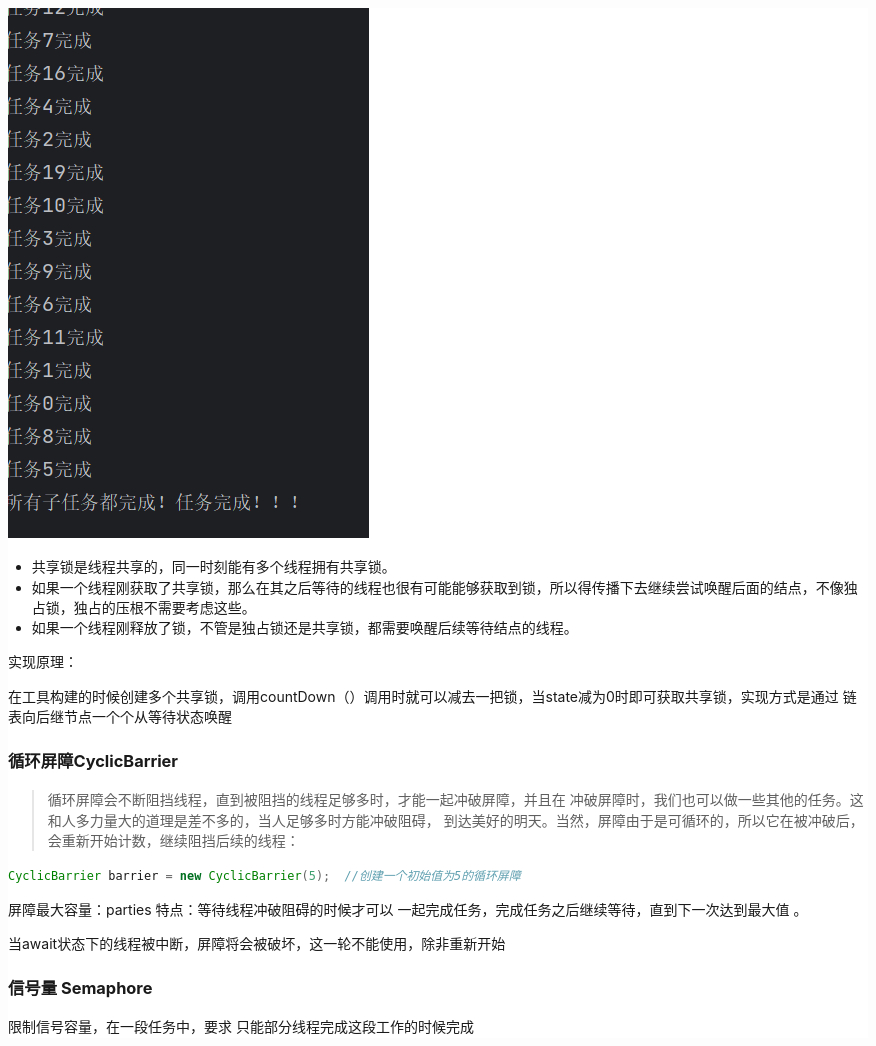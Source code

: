 ![img](post/img_5.png)

- 共享锁是线程共享的，同一时刻能有多个线程拥有共享锁。
- 如果一个线程刚获取了共享锁，那么在其之后等待的线程也很有可能能够获取到锁，所以得传播下去继续尝试唤醒后面的结点，不像独占锁，独占的压根不需要考虑这些。
- 如果一个线程刚释放了锁，不管是独占锁还是共享锁，都需要唤醒后续等待结点的线程。

实现原理：

在工具构建的时候创建多个共享锁，调用countDown（）调用时就可以减去一把锁，当state减为0时即可获取共享锁，实现方式是通过
链表向后继节点一个个从等待状态唤醒
### 循环屏障CyclicBarrier

>循环屏障会不断阻挡线程，直到被阻挡的线程足够多时，才能一起冲破屏障，并且在
> 冲破屏障时，我们也可以做一些其他的任务。这和人多力量大的道理是差不多的，当人足够多时方能冲破阻碍，
> 到达美好的明天。当然，屏障由于是可循环的，所以它在被冲破后，会重新开始计数，继续阻挡后续的线程：

```java
CyclicBarrier barrier = new CyclicBarrier(5);  //创建一个初始值为5的循环屏障
```
屏障最大容量：parties
特点：等待线程冲破阻碍的时候才可以 一起完成任务，完成任务之后继续等待，直到下一次达到最大值 。

当await状态下的线程被中断，屏障将会被破坏，这一轮不能使用，除非重新开始

### 信号量 Semaphore

限制信号容量，在一段任务中，要求
只能部分线程完成这段工作的时候完成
======
### PROBLEM TO WORK ON
Starting at the line where "- 共享锁是线程共享的，同一时刻能有多个线程拥有共享锁。" appears, write out every line exactly as it stands until the listing ends, and add nothing.

### EXPECTED OUTPUT
- 共享锁是线程共享的，同一时刻能有多个线程拥有共享锁。
- 如果一个线程刚获取了共享锁，那么在其之后等待的线程也很有可能能够获取到锁，所以得传播下去继续尝试唤醒后面的结点，不像独占锁，独占的压根不需要考虑这些。
- 如果一个线程刚释放了锁，不管是独占锁还是共享锁，都需要唤醒后续等待结点的线程。

实现原理：

在工具构建的时候创建多个共享锁，调用countDown（）调用时就可以减去一把锁，当state减为0时即可获取共享锁，实现方式是通过
链表向后继节点一个个从等待状态唤醒
### 循环屏障CyclicBarrier

>循环屏障会不断阻挡线程，直到被阻挡的线程足够多时，才能一起冲破屏障，并且在
> 冲破屏障时，我们也可以做一些其他的任务。这和人多力量大的道理是差不多的，当人足够多时方能冲破阻碍，
> 到达美好的明天。当然，屏障由于是可循环的，所以它在被冲破后，会重新开始计数，继续阻挡后续的线程：

```java
CyclicBarrier barrier = new CyclicBarrier(5);  //创建一个初始值为5的循环屏障
```
屏障最大容量：parties
特点：等待线程冲破阻碍的时候才可以 一起完成任务，完成任务之后继续等待，直到下一次达到最大值 。

当await状态下的线程被中断，屏障将会被破坏，这一轮不能使用，除非重新开始

### 信号量 Semaphore

限制信号容量，在一段任务中，要求
只能部分线程完成这段工作的时候完成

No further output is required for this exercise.